Debbie was diagnosed with kidney cancer (renal cell carcinoma, clear cell) in October of 2012. The cancer was limited to her kidney so she had a radical nephrectomy, or the full removal of the kidney and cancer mass. Most patients who have a radical nephrectomy remain cancer-free and need no further treatment.
As is usual for her type of case, Debbie had periodic follow-up CT scans in the months and years following her successful kidney removal. About 2 years ago, her doctors discovered some small spots on her lungs that looked like they could be caused by the original kidney cancer having metastasized. However, they were too small to biopsy so no conclusive diagnosis was possible. After an extended period of slow or no growth, the spots began to grow and multiply toward the end of 2015. The spots became large enough to biopsy and in February, doctors confirmed the diagnosis. Debbie has stage 4, metastatic renal cell carcinoma.
Debbie and the family consulted with her medical oncologist about different treatment options. Debbie’s doctor was hopeful that she was healthy enough for High-dose Interleukin-2 (“IL-2”) as a first-line treatment option. This treatment has been proven to offer a small number (8-10%) of patients a complete and durable response, leaving them cancer-free while another 8-10% have a partial response.

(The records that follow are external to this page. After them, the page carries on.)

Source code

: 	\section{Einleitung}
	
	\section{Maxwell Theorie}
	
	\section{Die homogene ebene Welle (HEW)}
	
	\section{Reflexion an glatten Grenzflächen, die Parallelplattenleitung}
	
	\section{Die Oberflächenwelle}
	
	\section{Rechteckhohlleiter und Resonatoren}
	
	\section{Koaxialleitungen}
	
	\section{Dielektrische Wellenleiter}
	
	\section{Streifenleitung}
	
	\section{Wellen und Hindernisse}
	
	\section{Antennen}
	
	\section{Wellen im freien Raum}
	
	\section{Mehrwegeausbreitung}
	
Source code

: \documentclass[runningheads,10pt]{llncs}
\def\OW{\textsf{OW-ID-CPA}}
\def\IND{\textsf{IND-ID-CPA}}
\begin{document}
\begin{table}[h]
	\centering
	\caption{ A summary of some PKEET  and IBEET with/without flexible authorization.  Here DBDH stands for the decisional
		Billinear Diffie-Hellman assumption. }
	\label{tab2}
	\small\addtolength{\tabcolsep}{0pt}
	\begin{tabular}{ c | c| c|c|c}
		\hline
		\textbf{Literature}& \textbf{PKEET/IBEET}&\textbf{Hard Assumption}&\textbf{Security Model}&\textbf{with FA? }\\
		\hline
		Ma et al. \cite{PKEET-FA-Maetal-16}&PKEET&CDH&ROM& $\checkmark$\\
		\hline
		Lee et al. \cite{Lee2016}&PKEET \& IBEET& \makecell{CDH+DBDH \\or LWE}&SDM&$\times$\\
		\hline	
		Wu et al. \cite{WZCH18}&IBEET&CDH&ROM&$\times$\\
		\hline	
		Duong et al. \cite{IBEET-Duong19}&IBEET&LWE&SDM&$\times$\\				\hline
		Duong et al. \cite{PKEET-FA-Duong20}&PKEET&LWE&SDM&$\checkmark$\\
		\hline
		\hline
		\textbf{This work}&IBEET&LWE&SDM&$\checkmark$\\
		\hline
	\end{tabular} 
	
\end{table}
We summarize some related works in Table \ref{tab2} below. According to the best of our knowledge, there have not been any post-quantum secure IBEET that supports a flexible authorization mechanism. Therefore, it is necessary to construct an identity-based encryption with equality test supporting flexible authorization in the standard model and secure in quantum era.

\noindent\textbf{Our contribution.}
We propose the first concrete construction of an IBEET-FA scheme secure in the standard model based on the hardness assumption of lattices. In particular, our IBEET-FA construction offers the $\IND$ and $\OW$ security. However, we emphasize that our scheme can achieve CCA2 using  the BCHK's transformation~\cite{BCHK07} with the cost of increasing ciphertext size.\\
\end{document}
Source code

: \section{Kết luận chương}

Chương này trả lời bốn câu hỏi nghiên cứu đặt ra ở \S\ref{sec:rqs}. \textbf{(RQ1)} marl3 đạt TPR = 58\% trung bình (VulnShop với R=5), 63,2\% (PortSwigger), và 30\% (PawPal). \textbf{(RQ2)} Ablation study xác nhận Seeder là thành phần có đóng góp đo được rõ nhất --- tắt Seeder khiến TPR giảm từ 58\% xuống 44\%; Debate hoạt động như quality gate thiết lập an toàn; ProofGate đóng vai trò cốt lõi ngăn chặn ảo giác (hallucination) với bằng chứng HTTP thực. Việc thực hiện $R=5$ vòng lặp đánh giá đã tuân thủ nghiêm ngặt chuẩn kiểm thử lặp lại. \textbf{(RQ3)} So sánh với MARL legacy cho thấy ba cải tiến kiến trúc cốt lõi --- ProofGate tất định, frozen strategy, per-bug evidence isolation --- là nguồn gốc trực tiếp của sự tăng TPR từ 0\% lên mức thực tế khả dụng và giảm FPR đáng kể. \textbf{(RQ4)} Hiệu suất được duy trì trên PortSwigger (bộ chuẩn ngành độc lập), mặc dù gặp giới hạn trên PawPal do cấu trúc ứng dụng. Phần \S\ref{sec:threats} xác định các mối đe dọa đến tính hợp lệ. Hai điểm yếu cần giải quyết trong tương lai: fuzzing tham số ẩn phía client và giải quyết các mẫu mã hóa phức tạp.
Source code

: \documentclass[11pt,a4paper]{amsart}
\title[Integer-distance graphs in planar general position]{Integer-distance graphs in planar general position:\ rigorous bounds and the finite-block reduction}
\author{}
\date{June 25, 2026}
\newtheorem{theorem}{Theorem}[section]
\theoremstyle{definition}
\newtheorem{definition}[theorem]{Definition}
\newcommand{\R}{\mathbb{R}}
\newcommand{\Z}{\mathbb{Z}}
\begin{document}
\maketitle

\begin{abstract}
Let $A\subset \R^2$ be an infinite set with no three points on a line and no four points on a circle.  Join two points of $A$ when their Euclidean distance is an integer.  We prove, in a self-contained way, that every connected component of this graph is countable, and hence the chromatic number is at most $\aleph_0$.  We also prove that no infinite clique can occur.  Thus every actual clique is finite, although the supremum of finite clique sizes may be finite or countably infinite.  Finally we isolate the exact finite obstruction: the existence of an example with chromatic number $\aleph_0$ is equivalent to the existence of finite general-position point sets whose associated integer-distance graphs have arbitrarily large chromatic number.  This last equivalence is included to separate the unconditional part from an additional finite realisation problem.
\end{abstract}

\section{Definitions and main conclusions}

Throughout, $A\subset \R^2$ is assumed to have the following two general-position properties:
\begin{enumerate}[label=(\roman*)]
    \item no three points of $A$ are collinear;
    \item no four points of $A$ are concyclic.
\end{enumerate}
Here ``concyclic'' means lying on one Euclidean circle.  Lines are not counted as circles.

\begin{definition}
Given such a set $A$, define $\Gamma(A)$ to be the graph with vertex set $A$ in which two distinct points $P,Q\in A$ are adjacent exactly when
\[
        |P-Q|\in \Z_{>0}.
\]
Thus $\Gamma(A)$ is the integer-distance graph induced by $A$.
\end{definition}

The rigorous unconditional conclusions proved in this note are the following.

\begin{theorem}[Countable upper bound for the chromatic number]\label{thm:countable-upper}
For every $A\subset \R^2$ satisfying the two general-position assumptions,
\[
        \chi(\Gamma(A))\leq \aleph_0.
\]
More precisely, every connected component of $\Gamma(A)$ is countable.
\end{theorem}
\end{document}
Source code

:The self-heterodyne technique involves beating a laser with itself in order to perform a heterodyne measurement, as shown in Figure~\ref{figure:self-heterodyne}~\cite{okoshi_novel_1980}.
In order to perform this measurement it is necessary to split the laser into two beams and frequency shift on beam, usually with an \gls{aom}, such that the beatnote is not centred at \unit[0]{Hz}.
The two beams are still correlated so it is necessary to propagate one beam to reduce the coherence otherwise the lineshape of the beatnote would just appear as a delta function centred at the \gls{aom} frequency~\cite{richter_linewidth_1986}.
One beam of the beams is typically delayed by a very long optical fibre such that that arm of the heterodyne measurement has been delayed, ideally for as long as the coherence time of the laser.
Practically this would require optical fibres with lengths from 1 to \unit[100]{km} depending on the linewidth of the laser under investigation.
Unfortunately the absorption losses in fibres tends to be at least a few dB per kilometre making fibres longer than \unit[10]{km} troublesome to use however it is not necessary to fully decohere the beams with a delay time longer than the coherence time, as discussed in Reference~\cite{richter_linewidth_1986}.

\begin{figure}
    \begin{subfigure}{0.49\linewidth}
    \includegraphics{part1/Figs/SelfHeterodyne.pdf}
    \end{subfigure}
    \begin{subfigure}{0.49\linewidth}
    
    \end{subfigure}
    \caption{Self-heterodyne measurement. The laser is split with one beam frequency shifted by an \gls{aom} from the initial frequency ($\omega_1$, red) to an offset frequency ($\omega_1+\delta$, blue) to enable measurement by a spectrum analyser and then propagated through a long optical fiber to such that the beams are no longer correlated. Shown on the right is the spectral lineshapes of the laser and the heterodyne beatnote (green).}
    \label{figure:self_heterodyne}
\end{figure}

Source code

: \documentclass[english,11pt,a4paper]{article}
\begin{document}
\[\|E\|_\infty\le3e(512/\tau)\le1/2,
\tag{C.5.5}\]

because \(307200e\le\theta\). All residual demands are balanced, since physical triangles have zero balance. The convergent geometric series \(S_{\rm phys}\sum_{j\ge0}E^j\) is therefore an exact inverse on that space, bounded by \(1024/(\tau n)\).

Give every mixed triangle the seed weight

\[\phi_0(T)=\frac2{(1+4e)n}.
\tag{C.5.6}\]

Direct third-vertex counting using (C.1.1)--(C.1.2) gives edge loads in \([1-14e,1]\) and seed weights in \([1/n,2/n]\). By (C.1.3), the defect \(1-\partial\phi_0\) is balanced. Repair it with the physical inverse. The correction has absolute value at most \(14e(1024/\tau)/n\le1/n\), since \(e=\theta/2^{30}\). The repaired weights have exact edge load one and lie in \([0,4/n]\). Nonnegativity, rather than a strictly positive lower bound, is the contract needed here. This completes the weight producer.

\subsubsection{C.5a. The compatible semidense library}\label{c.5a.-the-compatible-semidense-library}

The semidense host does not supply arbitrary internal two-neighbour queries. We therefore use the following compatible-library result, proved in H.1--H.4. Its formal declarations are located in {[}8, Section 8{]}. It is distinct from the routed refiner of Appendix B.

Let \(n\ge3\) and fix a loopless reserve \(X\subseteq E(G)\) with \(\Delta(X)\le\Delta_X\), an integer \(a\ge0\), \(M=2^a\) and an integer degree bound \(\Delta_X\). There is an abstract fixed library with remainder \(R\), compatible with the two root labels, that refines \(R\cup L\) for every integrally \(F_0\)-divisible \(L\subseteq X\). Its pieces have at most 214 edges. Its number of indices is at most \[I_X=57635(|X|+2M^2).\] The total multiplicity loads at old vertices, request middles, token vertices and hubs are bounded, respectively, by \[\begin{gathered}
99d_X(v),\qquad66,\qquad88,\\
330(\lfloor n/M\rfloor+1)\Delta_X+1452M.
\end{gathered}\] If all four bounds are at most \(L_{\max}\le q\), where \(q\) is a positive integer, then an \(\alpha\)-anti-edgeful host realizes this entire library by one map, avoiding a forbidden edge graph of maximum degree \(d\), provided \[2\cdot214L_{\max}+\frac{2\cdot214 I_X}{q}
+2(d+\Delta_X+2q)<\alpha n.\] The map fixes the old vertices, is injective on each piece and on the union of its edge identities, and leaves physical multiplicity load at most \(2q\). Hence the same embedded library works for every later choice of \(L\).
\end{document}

After a series of tests, including cardiac and pulmonary organ function, she was found to be eligible and strong enough to endure the IL-2 treatment. IL-2 functions differently than chemotherapy, which is not effective on this type of cancer. IL-2 is an immunotherapy that supercharges your own immune system in hopes that it destroys the cancer cells.
Due to the level of toxicity, IL-2 is administered in the hospital, usually in the intensive care unit. Patients require close monitoring. The doses are given every 8 hours over a five-day period. However, most patients do not receive the full number of doses, as each individual’s ability to tolerate the side effects varies. The side effects are severe and include: vomiting, nausea, diarrhea, general fatigue, difficulty sleeping, itching and peeling skin, flu-like symptoms such as fever, chills and muscle aches; weight gain/fluid retention, low blood pressure and rapid heart rate.
Debbie begins IL-2 treatment on Monday, March 21st. Due to the nature of the treatment, visitors are not allowed. She and the family invite your prayers in lieu of visits.
After the 5-day period of doses, Debbie will be released from the hospital after 1 or 2 days of recovery. She has two weeks to finish her recovery then heads back to the hospital (April 11th) to repeat a 5-day period of doses all over again. After 30-days have passed, a follow-up CT scan will determine if her body has responded to the treatment. If it has, the 5-day/2-week/5-day treatment cycle will be repeated once or twice again.
Our ongoing prayer for Debbie is 1) She will be completely healed; and 2) She will have minimal side effects and endure them well. We will keep you up to date as she progresses. We love you all and thank you for joining us in this fight. #preparedforbattle.